(Beginning of Exercise inputs)
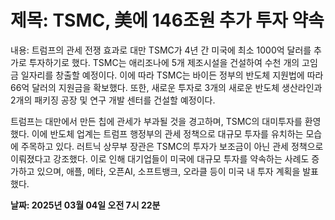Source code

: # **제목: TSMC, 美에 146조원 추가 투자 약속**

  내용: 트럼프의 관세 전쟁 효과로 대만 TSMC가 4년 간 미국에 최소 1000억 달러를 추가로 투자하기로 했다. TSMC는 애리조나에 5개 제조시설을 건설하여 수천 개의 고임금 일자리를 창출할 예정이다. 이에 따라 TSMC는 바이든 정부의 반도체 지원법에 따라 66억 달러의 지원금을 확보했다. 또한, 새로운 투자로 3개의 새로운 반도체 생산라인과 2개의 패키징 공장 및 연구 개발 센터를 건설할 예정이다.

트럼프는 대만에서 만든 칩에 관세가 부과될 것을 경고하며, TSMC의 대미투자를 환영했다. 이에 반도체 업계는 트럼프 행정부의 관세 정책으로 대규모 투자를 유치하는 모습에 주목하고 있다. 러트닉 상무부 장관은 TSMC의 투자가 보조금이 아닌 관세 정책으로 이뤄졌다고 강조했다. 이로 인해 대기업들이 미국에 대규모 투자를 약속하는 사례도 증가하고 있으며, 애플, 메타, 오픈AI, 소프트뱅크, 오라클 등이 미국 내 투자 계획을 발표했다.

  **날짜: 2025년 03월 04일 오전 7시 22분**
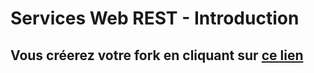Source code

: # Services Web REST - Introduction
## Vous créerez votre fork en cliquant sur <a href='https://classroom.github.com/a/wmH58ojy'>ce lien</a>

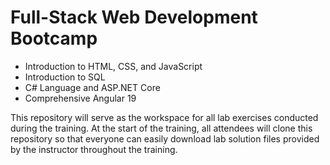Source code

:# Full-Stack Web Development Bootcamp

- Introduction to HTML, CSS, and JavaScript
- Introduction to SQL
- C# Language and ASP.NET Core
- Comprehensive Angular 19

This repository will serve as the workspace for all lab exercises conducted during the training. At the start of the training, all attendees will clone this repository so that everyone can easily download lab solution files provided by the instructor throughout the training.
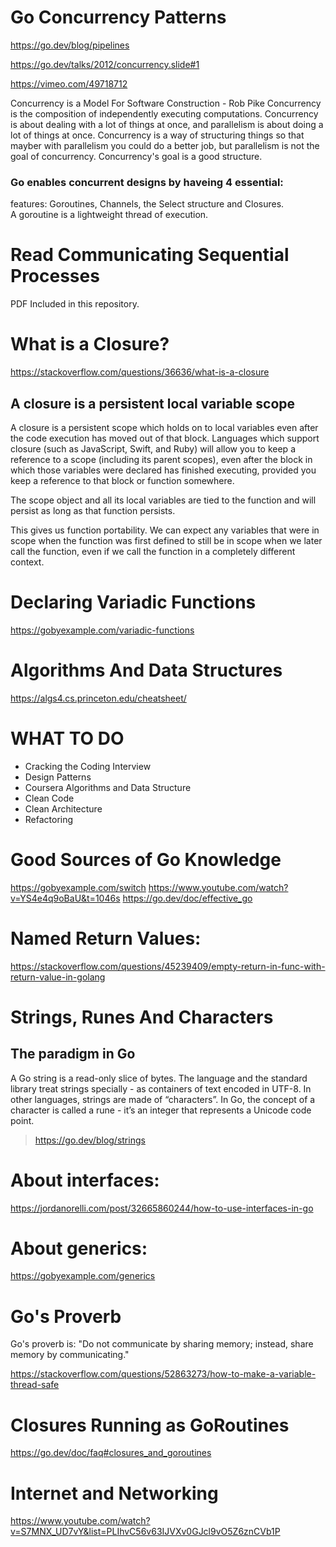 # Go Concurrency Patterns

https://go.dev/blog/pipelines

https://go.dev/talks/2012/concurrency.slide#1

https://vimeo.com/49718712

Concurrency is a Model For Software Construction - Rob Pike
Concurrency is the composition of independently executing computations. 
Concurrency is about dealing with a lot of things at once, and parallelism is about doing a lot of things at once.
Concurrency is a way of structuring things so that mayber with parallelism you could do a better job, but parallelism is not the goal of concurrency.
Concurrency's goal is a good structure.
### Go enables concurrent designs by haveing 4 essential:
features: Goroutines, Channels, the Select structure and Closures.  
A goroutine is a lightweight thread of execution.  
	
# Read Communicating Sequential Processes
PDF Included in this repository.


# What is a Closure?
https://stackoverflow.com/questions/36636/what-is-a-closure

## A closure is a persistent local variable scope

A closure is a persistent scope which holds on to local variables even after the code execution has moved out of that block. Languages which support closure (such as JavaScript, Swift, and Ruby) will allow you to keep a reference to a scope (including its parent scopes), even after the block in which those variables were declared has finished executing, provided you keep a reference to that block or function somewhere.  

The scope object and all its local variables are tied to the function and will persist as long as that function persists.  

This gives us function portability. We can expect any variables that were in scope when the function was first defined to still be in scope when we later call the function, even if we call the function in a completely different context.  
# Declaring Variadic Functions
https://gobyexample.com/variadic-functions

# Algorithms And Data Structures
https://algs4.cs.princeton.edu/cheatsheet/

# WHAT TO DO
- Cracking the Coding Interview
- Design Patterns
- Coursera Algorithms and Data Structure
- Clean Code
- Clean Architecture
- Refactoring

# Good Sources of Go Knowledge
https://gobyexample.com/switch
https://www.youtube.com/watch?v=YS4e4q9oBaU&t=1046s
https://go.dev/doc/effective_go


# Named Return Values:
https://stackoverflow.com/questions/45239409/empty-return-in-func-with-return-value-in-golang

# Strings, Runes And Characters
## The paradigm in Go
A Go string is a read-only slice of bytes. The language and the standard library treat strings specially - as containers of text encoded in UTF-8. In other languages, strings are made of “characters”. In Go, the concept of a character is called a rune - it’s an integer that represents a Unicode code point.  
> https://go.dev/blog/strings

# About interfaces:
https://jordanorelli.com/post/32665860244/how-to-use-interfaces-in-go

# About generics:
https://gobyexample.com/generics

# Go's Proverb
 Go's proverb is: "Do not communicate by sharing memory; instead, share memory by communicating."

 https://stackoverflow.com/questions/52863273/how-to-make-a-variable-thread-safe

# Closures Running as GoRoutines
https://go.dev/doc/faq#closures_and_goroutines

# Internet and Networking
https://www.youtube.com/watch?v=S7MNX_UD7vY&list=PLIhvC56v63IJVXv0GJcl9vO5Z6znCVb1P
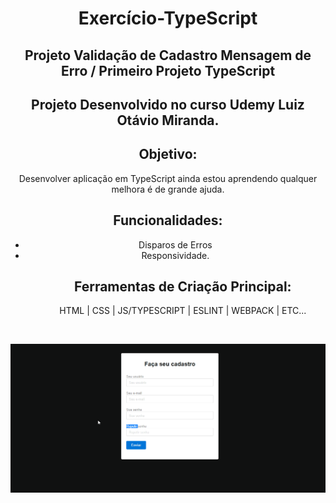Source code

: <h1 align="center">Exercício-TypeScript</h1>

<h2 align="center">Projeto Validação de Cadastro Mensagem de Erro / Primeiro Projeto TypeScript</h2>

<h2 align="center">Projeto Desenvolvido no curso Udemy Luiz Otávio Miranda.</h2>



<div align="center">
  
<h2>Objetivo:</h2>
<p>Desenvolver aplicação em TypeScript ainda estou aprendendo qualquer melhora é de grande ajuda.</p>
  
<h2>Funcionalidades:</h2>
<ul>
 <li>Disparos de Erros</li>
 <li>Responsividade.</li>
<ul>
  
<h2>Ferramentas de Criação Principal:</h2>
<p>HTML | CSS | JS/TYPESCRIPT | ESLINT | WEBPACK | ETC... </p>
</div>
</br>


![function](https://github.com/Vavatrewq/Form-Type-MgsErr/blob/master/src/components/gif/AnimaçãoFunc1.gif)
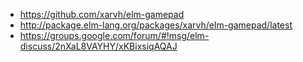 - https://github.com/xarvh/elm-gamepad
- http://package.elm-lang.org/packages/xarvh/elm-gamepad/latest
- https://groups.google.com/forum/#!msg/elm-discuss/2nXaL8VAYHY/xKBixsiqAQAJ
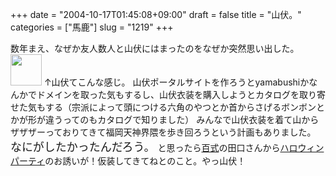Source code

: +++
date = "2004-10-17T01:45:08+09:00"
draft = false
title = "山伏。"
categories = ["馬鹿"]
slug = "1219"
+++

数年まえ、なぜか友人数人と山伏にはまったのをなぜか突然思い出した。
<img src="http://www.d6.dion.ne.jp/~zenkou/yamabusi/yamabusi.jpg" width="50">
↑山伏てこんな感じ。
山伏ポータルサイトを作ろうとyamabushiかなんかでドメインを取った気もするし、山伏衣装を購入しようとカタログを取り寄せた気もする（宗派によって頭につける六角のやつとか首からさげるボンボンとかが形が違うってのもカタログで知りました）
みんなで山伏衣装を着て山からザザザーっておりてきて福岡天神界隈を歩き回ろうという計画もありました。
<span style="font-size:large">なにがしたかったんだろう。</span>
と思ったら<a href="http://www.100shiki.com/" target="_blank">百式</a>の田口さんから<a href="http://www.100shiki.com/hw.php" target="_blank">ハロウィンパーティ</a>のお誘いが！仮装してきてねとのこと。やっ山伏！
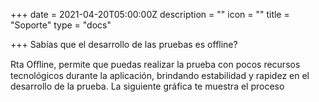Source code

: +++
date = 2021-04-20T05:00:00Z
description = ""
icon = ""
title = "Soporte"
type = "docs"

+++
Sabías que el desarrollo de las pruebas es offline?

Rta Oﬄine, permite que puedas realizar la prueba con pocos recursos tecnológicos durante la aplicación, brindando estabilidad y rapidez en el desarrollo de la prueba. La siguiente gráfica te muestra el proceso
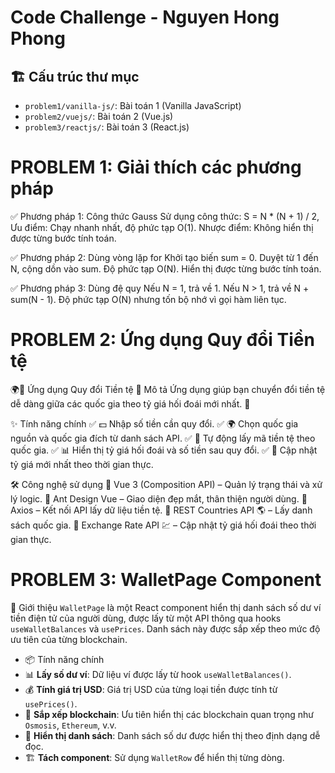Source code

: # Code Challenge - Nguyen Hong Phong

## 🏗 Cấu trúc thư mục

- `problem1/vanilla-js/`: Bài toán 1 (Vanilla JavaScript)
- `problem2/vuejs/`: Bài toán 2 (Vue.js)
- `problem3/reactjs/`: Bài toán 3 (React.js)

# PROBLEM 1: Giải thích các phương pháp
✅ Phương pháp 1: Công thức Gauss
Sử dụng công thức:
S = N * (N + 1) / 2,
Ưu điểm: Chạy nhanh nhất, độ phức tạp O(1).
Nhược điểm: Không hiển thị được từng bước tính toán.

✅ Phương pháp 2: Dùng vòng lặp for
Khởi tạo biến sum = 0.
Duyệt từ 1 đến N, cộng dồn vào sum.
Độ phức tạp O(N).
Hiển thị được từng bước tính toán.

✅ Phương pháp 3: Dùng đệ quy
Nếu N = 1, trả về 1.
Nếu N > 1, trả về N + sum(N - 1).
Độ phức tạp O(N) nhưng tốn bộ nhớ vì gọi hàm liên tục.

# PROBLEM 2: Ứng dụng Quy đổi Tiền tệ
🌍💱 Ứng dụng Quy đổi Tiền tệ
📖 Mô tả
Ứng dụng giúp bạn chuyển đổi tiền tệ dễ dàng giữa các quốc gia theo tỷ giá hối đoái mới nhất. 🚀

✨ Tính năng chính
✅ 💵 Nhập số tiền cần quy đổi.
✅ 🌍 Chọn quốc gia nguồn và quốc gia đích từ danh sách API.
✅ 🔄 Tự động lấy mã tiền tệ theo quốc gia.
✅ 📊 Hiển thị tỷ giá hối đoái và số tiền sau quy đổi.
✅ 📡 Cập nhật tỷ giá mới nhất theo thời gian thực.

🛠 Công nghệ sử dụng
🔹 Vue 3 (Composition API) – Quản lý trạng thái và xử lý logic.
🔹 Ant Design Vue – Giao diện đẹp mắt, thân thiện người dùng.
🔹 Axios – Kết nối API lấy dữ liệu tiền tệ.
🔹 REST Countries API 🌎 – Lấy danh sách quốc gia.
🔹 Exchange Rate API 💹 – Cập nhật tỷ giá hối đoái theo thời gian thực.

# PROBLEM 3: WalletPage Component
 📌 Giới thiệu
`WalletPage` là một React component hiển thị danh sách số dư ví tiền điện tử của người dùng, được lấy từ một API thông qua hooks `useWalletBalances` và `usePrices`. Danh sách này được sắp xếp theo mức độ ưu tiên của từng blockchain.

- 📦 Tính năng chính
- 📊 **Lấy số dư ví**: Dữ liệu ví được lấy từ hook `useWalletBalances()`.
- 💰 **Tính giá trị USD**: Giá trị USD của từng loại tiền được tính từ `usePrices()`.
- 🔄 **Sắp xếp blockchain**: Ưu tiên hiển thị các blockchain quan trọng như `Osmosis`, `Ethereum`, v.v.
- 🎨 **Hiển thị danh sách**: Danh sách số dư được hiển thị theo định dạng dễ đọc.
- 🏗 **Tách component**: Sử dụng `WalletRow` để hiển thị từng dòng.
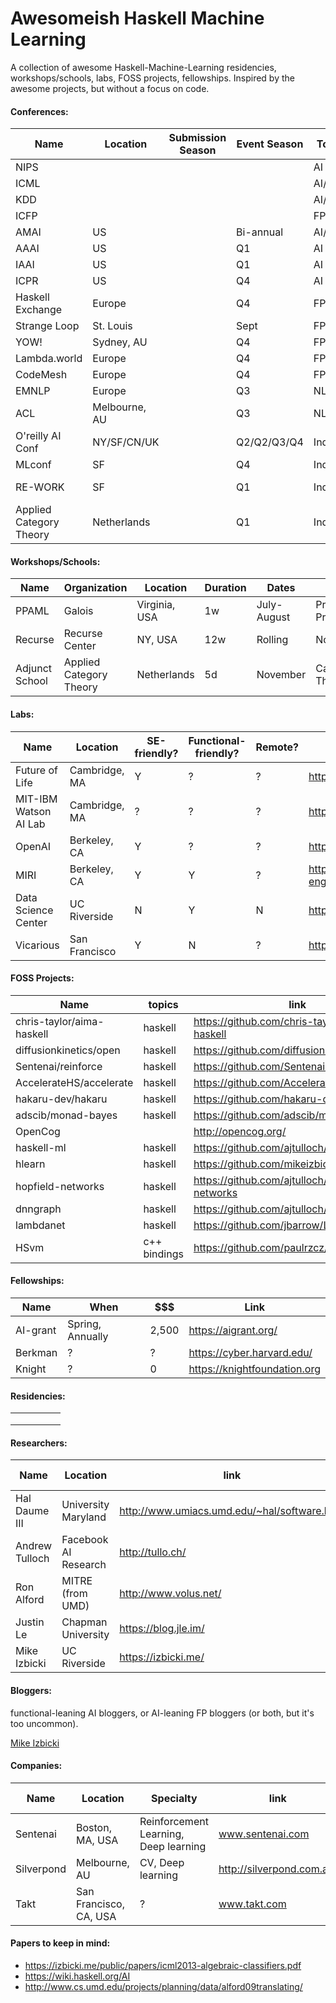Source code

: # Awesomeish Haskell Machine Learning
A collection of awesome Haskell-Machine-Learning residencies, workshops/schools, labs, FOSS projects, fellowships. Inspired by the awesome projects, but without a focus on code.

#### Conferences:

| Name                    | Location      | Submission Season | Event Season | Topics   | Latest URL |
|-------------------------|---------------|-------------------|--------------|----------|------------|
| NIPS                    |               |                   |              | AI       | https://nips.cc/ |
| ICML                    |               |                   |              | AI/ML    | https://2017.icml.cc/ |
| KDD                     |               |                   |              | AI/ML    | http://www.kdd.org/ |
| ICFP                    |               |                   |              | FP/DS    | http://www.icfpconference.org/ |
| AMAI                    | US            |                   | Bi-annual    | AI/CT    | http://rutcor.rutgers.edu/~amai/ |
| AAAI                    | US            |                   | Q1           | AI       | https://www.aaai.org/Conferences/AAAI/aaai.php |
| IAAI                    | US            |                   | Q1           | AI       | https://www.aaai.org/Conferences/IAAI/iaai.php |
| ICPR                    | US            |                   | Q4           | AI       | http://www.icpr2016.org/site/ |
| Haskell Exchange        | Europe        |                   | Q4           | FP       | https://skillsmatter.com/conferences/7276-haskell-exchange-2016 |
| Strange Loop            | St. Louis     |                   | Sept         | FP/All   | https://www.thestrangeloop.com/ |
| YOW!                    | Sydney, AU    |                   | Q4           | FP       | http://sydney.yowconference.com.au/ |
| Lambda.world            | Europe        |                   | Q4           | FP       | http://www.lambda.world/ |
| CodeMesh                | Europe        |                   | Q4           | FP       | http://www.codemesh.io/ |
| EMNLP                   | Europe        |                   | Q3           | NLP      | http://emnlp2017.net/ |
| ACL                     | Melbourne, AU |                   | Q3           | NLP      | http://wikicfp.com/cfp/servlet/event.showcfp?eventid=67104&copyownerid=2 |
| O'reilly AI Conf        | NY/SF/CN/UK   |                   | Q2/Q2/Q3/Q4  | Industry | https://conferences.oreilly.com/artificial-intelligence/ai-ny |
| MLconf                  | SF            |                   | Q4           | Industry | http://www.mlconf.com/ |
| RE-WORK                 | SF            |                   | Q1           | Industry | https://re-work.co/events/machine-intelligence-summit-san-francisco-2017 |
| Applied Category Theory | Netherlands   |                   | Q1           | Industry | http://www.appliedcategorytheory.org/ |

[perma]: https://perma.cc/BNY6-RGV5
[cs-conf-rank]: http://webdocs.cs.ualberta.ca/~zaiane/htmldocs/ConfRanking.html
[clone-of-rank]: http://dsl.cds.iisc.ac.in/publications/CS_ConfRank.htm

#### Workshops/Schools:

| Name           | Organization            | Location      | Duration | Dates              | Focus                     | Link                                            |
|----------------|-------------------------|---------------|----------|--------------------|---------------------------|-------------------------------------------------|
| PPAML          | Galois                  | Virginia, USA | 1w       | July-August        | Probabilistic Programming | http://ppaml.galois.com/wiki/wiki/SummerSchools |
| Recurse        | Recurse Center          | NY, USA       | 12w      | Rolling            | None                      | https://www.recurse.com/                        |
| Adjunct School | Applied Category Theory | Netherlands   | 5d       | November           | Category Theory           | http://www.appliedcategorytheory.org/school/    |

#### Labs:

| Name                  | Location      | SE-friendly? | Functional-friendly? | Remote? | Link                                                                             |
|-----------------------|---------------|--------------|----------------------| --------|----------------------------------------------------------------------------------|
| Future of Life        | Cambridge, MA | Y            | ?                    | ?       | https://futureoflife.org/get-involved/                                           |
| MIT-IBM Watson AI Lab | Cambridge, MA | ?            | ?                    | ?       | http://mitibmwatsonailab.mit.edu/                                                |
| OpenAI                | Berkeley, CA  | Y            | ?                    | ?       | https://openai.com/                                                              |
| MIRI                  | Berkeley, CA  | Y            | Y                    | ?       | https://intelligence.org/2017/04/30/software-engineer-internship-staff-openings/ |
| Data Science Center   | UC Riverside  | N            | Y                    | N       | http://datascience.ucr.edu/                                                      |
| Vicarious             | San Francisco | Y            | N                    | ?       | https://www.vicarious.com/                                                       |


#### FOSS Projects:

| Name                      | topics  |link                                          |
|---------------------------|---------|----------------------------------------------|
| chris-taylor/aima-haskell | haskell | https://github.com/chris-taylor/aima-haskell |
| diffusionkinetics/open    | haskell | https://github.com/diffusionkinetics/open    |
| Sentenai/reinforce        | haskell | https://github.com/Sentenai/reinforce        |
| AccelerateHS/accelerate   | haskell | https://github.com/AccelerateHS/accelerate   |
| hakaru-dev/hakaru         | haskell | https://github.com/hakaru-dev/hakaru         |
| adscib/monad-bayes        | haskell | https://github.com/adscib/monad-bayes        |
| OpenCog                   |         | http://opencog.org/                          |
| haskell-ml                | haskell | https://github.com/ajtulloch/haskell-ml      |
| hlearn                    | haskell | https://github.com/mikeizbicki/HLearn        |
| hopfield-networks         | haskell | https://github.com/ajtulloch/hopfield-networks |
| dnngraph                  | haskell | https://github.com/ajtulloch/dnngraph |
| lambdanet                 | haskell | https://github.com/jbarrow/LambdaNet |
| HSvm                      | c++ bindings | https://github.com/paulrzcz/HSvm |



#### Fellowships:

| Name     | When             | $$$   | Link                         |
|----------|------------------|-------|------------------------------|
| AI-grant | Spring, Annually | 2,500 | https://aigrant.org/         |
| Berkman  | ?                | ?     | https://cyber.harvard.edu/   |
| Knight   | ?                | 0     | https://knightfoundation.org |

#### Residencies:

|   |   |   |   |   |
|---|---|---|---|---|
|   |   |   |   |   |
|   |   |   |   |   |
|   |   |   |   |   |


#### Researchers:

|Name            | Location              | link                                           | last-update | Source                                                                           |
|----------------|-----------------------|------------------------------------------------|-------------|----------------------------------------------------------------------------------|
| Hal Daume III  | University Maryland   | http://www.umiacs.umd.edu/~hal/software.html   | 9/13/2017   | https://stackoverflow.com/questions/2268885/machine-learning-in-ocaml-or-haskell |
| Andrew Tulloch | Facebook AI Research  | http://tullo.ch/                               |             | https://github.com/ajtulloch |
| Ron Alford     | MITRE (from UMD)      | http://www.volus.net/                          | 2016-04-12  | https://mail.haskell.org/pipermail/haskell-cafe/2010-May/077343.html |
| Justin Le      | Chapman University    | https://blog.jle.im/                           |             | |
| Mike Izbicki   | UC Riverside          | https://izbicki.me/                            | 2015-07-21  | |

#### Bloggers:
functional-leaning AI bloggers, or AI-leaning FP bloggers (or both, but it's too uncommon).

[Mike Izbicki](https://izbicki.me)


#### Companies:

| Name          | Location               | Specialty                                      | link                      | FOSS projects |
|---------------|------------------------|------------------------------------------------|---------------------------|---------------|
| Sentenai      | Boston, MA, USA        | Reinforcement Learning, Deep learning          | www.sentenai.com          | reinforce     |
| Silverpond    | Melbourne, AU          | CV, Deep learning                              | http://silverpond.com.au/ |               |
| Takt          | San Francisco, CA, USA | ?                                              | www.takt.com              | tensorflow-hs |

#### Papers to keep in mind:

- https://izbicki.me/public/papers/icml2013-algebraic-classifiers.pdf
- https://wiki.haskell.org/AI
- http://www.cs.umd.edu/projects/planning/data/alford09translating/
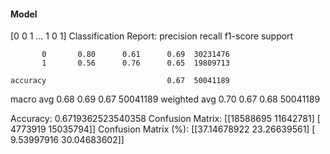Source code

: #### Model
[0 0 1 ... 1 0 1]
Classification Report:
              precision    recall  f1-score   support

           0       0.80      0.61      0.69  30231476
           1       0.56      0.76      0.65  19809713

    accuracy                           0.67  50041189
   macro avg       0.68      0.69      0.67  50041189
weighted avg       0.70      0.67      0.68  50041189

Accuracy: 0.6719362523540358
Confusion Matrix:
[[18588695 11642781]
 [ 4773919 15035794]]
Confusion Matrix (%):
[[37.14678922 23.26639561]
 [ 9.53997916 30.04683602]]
(End of Exercise inputs)
### Problem requirements
How many lines in the listing contain "Applied"? Answer with the number alone.

### Answer box
2